Secondly one finds the EXECUTION MACHINE: Here managers tend to run in the opposite direction. All agree to the plan at the "bosberaad" but no real workout happens. The machine enhances four muscle groups; the focus on the ONE thing in the plan (within own power domain) which MUST become a force, action on the things which CAN be changed and influenced, a scoreboard to KNOW what execution is impacting on and taking the accountability to execute into the own team (se the new book "4 Disciplines of Execution with Sean Covey as co-author).

The third one is the PLAY MACHINE: Here the lack of fitness also shows critical levels of failure. Managers do not "play" their businesses. They do not play out meaningful new scenarios to get their companies' people, processes, principles and policies going.

Not strange how many managers I encounter in my coaching where burnout and career dissonance devour joy, hope and energy where they work (their own and that of their followers. They do not take their managernastics serious!

----------


## Dave A

I think you'll find your missing managers in The Comfort Zone  :Wink: 

Ag, let me pick on one...




> All agree to the plan at the "bosberaad" but no real workout happens.

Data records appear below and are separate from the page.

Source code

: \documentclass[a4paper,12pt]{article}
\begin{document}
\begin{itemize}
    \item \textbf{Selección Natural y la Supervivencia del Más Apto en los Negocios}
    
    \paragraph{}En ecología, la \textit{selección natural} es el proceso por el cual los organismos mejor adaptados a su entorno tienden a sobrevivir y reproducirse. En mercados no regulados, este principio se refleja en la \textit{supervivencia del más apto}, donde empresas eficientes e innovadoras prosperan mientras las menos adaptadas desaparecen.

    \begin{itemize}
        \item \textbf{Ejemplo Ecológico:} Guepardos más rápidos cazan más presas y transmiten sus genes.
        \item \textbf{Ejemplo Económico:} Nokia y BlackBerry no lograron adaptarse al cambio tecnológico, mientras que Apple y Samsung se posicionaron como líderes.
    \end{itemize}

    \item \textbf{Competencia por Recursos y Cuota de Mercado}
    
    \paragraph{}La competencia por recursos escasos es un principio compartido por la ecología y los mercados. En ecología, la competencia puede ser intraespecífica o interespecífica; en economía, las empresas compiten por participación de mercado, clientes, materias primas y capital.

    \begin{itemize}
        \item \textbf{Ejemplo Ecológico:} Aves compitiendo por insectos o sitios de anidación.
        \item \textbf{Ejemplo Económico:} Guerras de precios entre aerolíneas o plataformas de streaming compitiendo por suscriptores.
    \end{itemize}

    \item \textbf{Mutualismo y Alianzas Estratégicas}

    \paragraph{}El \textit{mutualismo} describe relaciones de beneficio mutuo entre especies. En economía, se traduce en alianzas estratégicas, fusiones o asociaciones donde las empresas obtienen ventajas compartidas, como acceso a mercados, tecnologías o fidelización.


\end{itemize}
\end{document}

What the big boss forgot to do at the bosberaad is find the *managers'* motivations and then link it to the plan. 

No, not the stinking salary and all the manure they have to put up with to earn it - what they actually enjoy and want! The stuff that rewards the soul.

The focus at the bosberaad was all about what the *company* wants and needs, and how to get it.

----------


## adrianh

Pierre, why do you speak as if managers are children in a gym?

I would never work with a coach who doesn't cut to the chase and speaks plain english....maybe it's just me but when I hire a coach I want no nonsense advice, not beat around the bush waffle...

...or...

maybe I'm just in a bad mood....I ask myself and debate the question....

----------


## Blurock

Sounds like one of those corporate rah rah motivational  :Censored: 

Sorry Pierre, please don't take it personally. Its clever wordplay.

----------


## adrianh

@Blurock - clever wordplay is great on a Friday afternoon when everybody just come back from a pub lunch, but on a Tuesday morning when you are are trying to figure out how to make a business run more efficiently its just childish.

----------


## Blurock

I've attended many of those corporate sessions where half the day is spent "motivating" the staff by jumping on chairs and clapping hands. Then you have to cut out pictures from old magazines and make a collage of the business or whatever.

I am not totally humourless, but my perception was that you are feeding kindergarten stuff to grown ups. That is one of the reasons I fired my boss. (to live happily ever after)  :Wink:

----------


## wynn

> maybe I'm just in a bad mood....I ask myself and _all six of us_ debate the question....


there is a correction adrian

----------